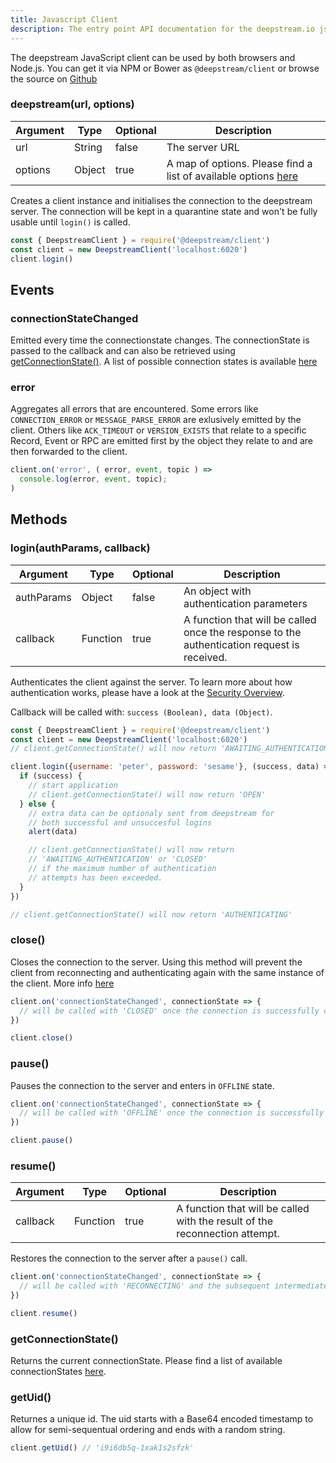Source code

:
 ```yaml
---
title: Javascript Client
description: The entry point API documentation for the deepstream.io js client
---
```


The deepstream JavaScript client can be used by both browsers and Node.js. You can get it via NPM or Bower as `@deepstream/client` or browse the source on [Github](https://github.com/deepstreamIO/deepstream.io-client-js)

### deepstream(url, options)

|Argument|Type|Optional|Description|
|---|---|---|---|
|url|String|false|The server URL
|options|Object|true|A map of options. Please find a list of available options [here](30-options.md)

Creates a client instance and initialises the connection to the deepstream server. The connection will be kept in a quarantine state and won't be fully usable until `login()` is called.

```javascript
const { DeepstreamClient } = require('@deepstream/client')
const client = new DeepstreamClient('localhost:6020')
client.login()
```

## Events

### connectionStateChanged
Emitted every time the connectionstate changes. The connectionState is passed to the callback and can also be retrieved using <a href="#getConnectionState()">getConnectionState()</a>. A list of possible connection states is available [here](/docs/tutorials/concepts/connectivity#connection-states)

### error
Aggregates all errors that are encountered. Some errors like `CONNECTION_ERROR` or `MESSAGE_PARSE_ERROR` are exlusively emitted by the client.
Others like `ACK_TIMEOUT` or `VERSION_EXISTS` that relate to a specific Record, Event or RPC are emitted first by the object they relate to and are then forwarded to the client.

```javascript
client.on('error', ( error, event, topic ) =>
  console.log(error, event, topic);
)
```

## Methods

### login(authParams, callback)

|Argument|Type|Optional|Description|
|---|---|---|---|
|authParams|Object|false|An object with authentication parameters
|callback|Function|true|A function that will be called once the response to the authentication request is received.

Authenticates the client against the server. To learn more about how authentication works, please have a look at the [Security Overview](/docs/tutorials/concepts/security/).

Callback will be called with: `success (Boolean), data (Object)`.

```javascript
const { DeepstreamClient } = require('@deepstream/client')
const client = new DeepstreamClient('localhost:6020')
// client.getConnectionState() will now return 'AWAITING_AUTHENTICATION'

client.login({username: 'peter', password: 'sesame'}, (success, data) => {
  if (success) {
    // start application
    // client.getConnectionState() will now return 'OPEN'
  } else {
    // extra data can be optionaly sent from deepstream for
    // both successful and unsuccesful logins
    alert(data)

    // client.getConnectionState() will now return
    // 'AWAITING_AUTHENTICATION' or 'CLOSED'
    // if the maximum number of authentication
    // attempts has been exceeded.
  }
})

// client.getConnectionState() will now return 'AUTHENTICATING'
```

### close()
Closes the connection to the server. Using this method will prevent the client from reconnecting and authenticating again with the same instance of the client. More info [here](/docs/tutorials/concepts/connectivity/#closed-client-connection)

```javascript
client.on('connectionStateChanged', connectionState => {
  // will be called with 'CLOSED' once the connection is successfully closed.
})

client.close()
```

### pause()
Pauses the connection to the server and enters in `OFFLINE` state.

```javascript
client.on('connectionStateChanged', connectionState => {
  // will be called with 'OFFLINE' once the connection is successfully paused.
})

client.pause()
```

### resume()
|Argument|Type|Optional|Description|
|---|---|---|---|
|callback|Function|true|A function that will be called with the result of the reconnection attempt.

Restores the connection to the server after a `pause()` call.

```javascript
client.on('connectionStateChanged', connectionState => {
  // will be called with 'RECONNECTING' and the subsequent intermediate connection states
})

client.resume()
```

### getConnectionState()
Returns the current connectionState. Please find a list of available connectionStates [here](/tutorials/concepts/connectivity/index.html#connection-states).

### getUid()
Returnes a unique id. The uid starts with a Base64 encoded timestamp to allow for semi-sequentual ordering and ends with a random string.

```javascript
client.getUid() // 'i9i6db5q-1xak1s2sfzk'
```
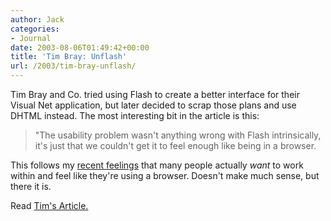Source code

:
 ```yaml
---
author: Jack
categories:
- Journal
date: 2003-08-06T01:49:42+00:00
title: 'Tim Bray: Unflash'
url: /2003/tim-bray-unflash/
---
```


Tim Bray and Co. tried using Flash to create a better interface for their Visual Net application, but later decided to scrap those plans and use DHTML instead. The most interesting bit in the article is this:
  


> "The usability problem wasn't anything wrong with Flash intrinsically, it's just that we couldn't get it to feel enough like being in a browser.

This follows my [recent feelings][1] that many people actually _want_ to work within and feel like they're using a browser. Doesn't make much sense, but there it is.

Read [Tim's Article.][2]

 [1]: http://jackbaty.com/archives/000564.php
 [2]: http://www.tbray.org/ongoing/When/200x/2003/08/03/Unflash "ongoing - Unflash"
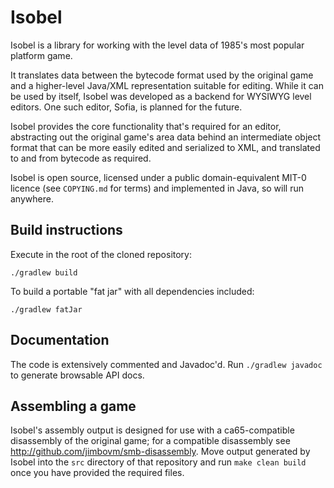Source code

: # Isobel

Isobel is a library for working with the level data of 1985's most popular platform game.

It translates data between the bytecode format used by the original game and a higher-level Java/XML representation suitable for editing. While it can be used by itself, Isobel was developed as a backend for WYSIWYG level editors. One such editor, Sofia, is planned for the future.

Isobel provides the core functionality that's required for an editor, abstracting out the original game's area data behind an intermediate object format that can be more easily edited and serialized to XML, and translated to and from bytecode as required.

Isobel is open source, licensed under a public domain-equivalent MIT-0 licence (see `COPYING.md` for terms) and implemented in Java, so will run anywhere.

## Build instructions

Execute in the root of the cloned repository:

```
./gradlew build
```

To build a portable "fat jar" with all dependencies included:

```
./gradlew fatJar
```

## Documentation

The code is extensively commented and Javadoc'd. Run `./gradlew javadoc` to generate browsable API docs.

## Assembling a game

Isobel's assembly output is designed for use with a ca65-compatible disassembly of the original game; for a compatible disassembly see http://github.com/jimbovm/smb-disassembly. Move output generated by Isobel into the `src` directory of that repository and run `make clean build` once you have provided the required files.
* * * * *
→ **Brief**: The reply should hold only the lines running from the top of the records to the line containing "request is received.", both included, copied exactly with no pictures.

→ **Task response**:
Source code

:
 ```yaml
---
title: Javascript Client
description: The entry point API documentation for the deepstream.io js client
---
```


The deepstream JavaScript client can be used by both browsers and Node.js. You can get it via NPM or Bower as `@deepstream/client` or browse the source on [Github](https://github.com/deepstreamIO/deepstream.io-client-js)

### deepstream(url, options)

|Argument|Type|Optional|Description|
|---|---|---|---|
|url|String|false|The server URL
|options|Object|true|A map of options. Please find a list of available options [here](30-options.md)

Creates a client instance and initialises the connection to the deepstream server. The connection will be kept in a quarantine state and won't be fully usable until `login()` is called.

```javascript
const { DeepstreamClient } = require('@deepstream/client')
const client = new DeepstreamClient('localhost:6020')
client.login()
```

## Events

### connectionStateChanged
Emitted every time the connectionstate changes. The connectionState is passed to the callback and can also be retrieved using <a href="#getConnectionState()">getConnectionState()</a>. A list of possible connection states is available [here](/docs/tutorials/concepts/connectivity#connection-states)

### error
Aggregates all errors that are encountered. Some errors like `CONNECTION_ERROR` or `MESSAGE_PARSE_ERROR` are exlusively emitted by the client.
Others like `ACK_TIMEOUT` or `VERSION_EXISTS` that relate to a specific Record, Event or RPC are emitted first by the object they relate to and are then forwarded to the client.

```javascript
client.on('error', ( error, event, topic ) =>
  console.log(error, event, topic);
)
```

## Methods

### login(authParams, callback)

|Argument|Type|Optional|Description|
|---|---|---|---|
|authParams|Object|false|An object with authentication parameters
|callback|Function|true|A function that will be called once the response to the authentication request is received.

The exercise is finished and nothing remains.